This section discusses the gap in using zero shot classification
in complex emotion detection. First, it reviews studies about complex emotions.
Second, it reviews the zero-shot classification. The gap between these two will
set up the scope for this study, on which a research hypothesis will be constructed
to be tested in later sections.
2.1. Complex Emotions
Current literature agrees that basic emotions are innate
and universal, automatic and fast, and trigger behaviour with a high survival value
(Cowen & Keltner, 2017). During the 1970s, psychologist
Paul Eckman identified six basic emotions that he suggested were universally experienced
in all human cultures. The emotions he identified were happiness, sadness,
disgust, fear, surprise, and anger (Ekman, 1993).

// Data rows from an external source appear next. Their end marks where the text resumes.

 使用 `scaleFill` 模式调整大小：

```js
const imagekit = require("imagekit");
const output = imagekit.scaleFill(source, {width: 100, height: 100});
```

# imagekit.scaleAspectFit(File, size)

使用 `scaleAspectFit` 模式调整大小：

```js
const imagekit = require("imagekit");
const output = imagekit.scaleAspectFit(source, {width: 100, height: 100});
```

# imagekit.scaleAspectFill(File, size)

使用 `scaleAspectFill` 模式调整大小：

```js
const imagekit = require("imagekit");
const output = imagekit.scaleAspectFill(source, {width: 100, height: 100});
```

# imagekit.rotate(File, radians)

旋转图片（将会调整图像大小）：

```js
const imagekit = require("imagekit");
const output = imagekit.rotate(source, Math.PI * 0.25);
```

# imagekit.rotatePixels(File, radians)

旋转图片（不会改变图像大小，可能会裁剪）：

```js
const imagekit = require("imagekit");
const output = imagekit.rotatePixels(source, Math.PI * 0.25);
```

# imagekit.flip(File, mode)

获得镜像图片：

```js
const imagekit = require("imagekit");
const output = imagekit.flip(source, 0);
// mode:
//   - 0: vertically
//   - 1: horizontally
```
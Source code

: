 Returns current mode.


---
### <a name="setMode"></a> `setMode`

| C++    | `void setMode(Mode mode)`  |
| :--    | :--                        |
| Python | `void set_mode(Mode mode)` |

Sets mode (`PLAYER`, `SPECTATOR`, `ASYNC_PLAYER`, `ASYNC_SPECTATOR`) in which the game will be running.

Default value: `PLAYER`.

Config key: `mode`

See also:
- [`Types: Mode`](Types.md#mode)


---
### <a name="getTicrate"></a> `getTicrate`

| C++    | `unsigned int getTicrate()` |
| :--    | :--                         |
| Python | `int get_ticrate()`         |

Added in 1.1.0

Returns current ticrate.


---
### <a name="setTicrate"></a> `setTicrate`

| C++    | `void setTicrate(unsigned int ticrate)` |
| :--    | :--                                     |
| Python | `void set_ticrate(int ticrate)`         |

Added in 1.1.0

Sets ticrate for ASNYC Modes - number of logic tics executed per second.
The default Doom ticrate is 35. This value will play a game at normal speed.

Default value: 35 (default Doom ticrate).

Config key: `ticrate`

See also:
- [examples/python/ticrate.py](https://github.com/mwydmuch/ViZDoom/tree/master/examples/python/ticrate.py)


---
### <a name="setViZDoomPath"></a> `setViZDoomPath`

Plutchik, later, extended that to a set of eight basic primary emotions that include
joy, trust, fear, surprise, sadness, anticipation, anger and disgust (Plutchik,
2001). Those Ekman and Plutchik’s emotions can be observed
from any human facial expression and their messages, social networks posts and tweets
(Truong, 2022). On detecting those basic emotions, text-based emotion recognition
is a sub-branch of emotion detection that focuses on extracting fine-grained emotions
from written texts. Researchers have worked on
different datasets which include the textual form of simple sentences, tweets, and
dialogues to detect emotions (Kamath et al., 2022a).
Recent psychological discoveries have introduced novel
conceptual and methodological ways to capture the more intricate "semantic
space" of emotion by analyzing the distribution of emotional reactions to various
stimuli using computer tools. Alan S. Cowen and Dacher Keltner from the University
of California, Berkeley, identified 27 distinct categories of emotions in a study
(Cowen & Keltner, 2017). They collected 2,185 short videos to elicit specific
emotions, and the researchers then analyzed the responses. The list of 27 emotions
is not exhaustive, as each emotion can be a combination of different percentages.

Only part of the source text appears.